*** THE DATA ***

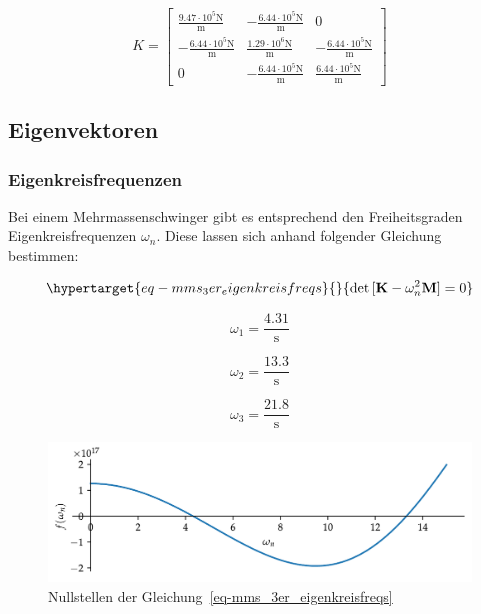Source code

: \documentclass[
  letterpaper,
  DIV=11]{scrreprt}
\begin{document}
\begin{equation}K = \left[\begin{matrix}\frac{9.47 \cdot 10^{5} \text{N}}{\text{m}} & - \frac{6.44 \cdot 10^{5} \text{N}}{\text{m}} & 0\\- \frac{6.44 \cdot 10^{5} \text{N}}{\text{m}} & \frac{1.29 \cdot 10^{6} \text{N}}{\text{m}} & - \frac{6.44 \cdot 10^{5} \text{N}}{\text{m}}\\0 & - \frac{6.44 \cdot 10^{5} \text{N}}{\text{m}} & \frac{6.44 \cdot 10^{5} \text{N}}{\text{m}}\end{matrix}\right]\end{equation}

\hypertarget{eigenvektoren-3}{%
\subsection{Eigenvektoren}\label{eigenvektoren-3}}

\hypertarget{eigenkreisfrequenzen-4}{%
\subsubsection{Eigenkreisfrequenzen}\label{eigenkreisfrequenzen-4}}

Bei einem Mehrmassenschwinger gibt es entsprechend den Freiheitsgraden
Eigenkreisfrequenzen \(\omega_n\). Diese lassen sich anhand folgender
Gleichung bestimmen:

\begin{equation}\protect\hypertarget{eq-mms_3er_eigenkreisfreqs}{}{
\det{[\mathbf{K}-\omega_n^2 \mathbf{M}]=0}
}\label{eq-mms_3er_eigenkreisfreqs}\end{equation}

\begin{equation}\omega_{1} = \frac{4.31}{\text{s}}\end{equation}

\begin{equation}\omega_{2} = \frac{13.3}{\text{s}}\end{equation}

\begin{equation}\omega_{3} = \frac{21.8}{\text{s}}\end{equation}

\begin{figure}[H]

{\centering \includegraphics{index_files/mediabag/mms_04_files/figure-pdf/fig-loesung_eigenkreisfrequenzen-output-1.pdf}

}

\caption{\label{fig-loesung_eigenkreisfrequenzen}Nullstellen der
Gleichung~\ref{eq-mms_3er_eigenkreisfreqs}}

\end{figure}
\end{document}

*** End of THE DATA ***
*** THE DATA ***

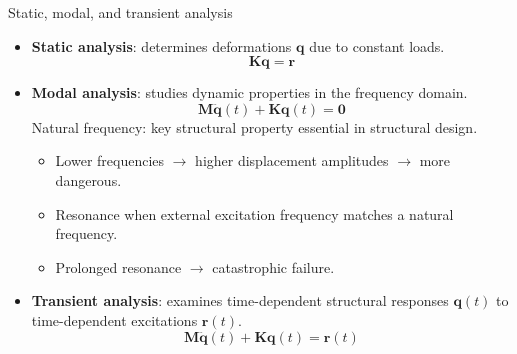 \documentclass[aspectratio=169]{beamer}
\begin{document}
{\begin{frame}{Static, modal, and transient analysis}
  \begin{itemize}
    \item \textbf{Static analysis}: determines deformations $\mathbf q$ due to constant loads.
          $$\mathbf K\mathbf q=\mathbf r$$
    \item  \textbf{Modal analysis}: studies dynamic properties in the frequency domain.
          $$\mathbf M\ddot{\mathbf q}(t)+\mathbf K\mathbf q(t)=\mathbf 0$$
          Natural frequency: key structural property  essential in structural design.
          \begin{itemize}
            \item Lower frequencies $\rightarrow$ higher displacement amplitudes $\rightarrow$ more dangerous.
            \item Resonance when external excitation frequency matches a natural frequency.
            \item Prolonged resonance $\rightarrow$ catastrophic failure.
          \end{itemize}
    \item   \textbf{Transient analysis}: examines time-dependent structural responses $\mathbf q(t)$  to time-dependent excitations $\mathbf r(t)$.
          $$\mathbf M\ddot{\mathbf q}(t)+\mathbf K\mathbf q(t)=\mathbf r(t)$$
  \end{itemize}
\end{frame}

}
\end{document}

*** End of THE DATA ***

EXERCISE PROMPT:
Go through the records and show every line with the string "itemize" in it.

FINISHED EXERCISE:
  \begin{itemize}
          \begin{itemize}
          \end{itemize}
  \end{itemize}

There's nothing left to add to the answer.